_Exercise aim_: Read the entries below and pull out each line with the string "results".

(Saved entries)
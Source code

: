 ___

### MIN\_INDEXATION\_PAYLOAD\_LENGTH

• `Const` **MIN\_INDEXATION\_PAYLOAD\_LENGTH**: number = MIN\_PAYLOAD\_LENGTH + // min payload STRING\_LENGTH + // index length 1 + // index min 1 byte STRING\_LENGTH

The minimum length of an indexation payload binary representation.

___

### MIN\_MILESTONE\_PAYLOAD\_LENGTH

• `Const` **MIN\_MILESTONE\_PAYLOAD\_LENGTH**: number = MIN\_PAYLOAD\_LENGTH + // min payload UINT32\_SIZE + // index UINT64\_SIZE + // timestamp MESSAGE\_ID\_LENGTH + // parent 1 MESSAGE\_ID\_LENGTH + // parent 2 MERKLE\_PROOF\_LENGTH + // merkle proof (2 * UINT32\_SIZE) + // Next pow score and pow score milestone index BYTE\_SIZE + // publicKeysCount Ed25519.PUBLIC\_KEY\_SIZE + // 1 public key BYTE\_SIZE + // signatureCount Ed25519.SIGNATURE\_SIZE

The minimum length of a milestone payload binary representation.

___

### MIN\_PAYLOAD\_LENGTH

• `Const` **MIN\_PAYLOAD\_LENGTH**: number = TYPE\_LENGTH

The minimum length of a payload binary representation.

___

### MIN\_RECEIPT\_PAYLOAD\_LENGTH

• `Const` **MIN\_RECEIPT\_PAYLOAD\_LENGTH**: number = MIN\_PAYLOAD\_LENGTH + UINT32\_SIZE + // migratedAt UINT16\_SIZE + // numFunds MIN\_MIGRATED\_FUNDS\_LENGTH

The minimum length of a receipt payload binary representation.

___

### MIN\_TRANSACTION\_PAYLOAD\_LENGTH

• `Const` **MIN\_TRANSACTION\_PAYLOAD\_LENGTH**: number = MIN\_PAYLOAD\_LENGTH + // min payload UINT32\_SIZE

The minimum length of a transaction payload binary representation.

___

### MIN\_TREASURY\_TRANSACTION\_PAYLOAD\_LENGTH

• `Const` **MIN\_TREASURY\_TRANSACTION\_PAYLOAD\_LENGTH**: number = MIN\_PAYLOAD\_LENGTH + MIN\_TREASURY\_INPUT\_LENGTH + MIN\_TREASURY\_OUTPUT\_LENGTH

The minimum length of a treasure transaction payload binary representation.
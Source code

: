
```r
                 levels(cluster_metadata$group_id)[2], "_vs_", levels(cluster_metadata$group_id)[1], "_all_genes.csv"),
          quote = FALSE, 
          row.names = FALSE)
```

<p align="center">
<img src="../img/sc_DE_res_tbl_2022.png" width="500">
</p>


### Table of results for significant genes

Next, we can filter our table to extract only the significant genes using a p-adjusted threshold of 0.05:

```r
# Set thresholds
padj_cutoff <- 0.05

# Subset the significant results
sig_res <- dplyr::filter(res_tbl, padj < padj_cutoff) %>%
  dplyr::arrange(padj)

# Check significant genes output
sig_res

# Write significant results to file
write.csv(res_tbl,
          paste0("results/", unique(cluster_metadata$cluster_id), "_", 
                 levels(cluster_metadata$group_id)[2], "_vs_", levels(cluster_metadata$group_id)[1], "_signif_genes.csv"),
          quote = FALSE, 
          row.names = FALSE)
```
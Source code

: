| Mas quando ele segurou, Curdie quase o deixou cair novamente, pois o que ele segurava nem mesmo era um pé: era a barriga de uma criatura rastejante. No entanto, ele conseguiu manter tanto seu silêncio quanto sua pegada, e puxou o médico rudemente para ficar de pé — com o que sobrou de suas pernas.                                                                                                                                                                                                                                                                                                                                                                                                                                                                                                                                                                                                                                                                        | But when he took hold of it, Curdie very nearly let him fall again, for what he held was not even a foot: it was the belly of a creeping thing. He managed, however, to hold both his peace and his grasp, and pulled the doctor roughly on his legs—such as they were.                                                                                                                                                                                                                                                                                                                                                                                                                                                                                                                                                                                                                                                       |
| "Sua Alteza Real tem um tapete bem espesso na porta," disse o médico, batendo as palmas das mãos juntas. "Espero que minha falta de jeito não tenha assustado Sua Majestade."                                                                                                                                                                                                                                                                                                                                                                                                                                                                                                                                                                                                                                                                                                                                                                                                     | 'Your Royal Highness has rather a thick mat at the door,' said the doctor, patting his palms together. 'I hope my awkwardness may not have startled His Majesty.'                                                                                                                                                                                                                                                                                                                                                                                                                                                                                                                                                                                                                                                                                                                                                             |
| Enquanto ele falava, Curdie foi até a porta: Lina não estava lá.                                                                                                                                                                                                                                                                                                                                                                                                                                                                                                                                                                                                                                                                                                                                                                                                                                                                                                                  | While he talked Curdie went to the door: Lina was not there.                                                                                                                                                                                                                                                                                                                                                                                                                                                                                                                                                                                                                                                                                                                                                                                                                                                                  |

_Output below_:
### Table of results for significant genes
# Subset the significant results
# Write significant results to file
          paste0("results/", unique(cluster_metadata$cluster_id), "_", 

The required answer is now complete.